- Born: March 3, 1956 Huron, Ohio, U.S.
- Education: Ohio State University (BA) Georgetown University (JD)
- Occupations: Author; attorney (retired)
- Writing career
- Language: English
- Genres: History; Biography
- Notable works: White Shoe (2019) The Swamp Fox (2016)
- Website: www.johnollernyc.com/books

= John Oller =

American biographer, historian, and former Wall Street attorney

John Oller is an American biographer, historian, and former Wall Street attorney.

==Early life and education==
Oller was born in Huron, Ohio. He earned a B.A. in journalism, graduating summa cum laude from Ohio State University in 1979, where he wrote for and edited the daily student newspaper, the Lantern, and interned as a reporter at The Plain Dealer in Cleveland and the Rochester Times-Union. Oller graduated magna cum laude from Georgetown University Law Center in 1982.

==Career==
After graduating from law school, Oller became a litigation associate and later a partner at white-shoe law firm Willkie Farr & Gallagher in New York City, where he represented Major League Baseball, including in the George Brett Pine Tar Incident as well as the Pete Rose sports betting case, as described in the Dowd Report. As a partner of the firm, he went on to specialize in complex commercial and securities litigation, and was a principal author of the Audit Committee Report for Cendant Corporation (at the time, the most massive fraud in American corporate history). The New York Times called the report a definitive case study in the area of accounting irregularities and fraud. In 2004, he authored a history of the Willkie firm.
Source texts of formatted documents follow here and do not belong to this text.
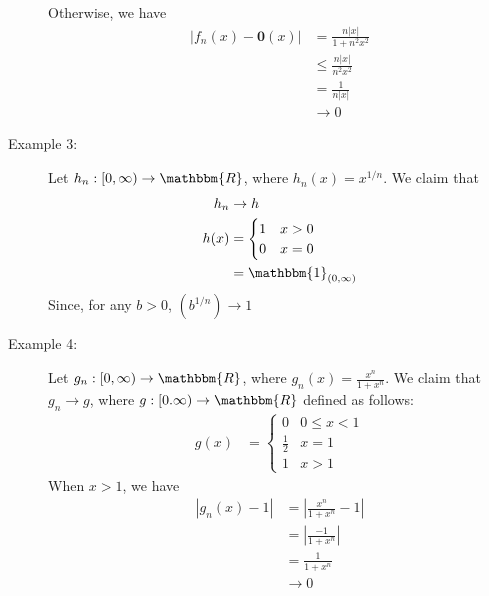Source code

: \documentclass[10pt]{extarticle}
\renewcommand{\mathbf}[1]{\mathbold{#1}}
\newcommand{\R}{\mathbbm{R}}
\begin{document}
\begin{description}
        Otherwise, we have
        \begin{align*}
          \left|f_n(x) - \mathbf{0}(x)\right| &= \frac{n|x|}{1 + n^2x^2}\\
                                              &\leq \frac{n|x|}{n^2x^2}\\
                                              &= \frac{1}{n|x|}\\
                                              &\rightarrow 0
        \end{align*}
      \item[Example 3:] Let $h_n: [0,\infty)\rightarrow \R$, where $h_n(x) = x^{1/n}$. We claim that
        \begin{align*}
          h_{n} &\rightarrow h\\
          h(x) &= \begin{cases}
            1 & x > 0\\
            0 & x = 0
          \end{cases}\\
               &= \mathbbm{1}_{(0,\infty)}
        \end{align*}
        Since, for any $b > 0$, $\left(b^{1/n}\right)\rightarrow 1$
      \item[Example 4:] Let $g_n: [0,\infty) \rightarrow \R$, where $g_n(x) = \frac{x^n}{1 + x^n}$. We claim that $g_n \rightarrow g$, where $g: [0.\infty) \rightarrow \R$ defined as follows:
        \begin{align*}
          g(x) &= \begin{cases}
            0 & 0 \leq x < 1\\
            \frac{1}{2} & x = 1\\
            1 & x > 1
          \end{cases}
        \end{align*}
        When $x > 1$, we have
        \begin{align*}
          \left|g_n(x) - 1\right| &= \left|\frac{x^n}{1 + x^n} - 1\right|\\
                                  &= \left|\frac{-1}{1 + x^n}\right|\\
                                  &= \frac{1}{1+x^n}\\
                                  &\rightarrow 0
        \end{align*}
    \end{description}
\end{document}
Oller retired from legal practice in 2011 to focus on writing.

==Works==
===Jean Arthur: The Actress Nobody Knew (1997)===
Jean Arthur: The Actress Nobody Knew is a biography of American actress Jean Arthur.

===One Firm – A Short History of Willkie Farr & Gallagher, 1888 – (2004)===
One Firm – A Short History of Willkie Farr & Gallagher, 1888 – is a history of the firm at which Oller was a law partner.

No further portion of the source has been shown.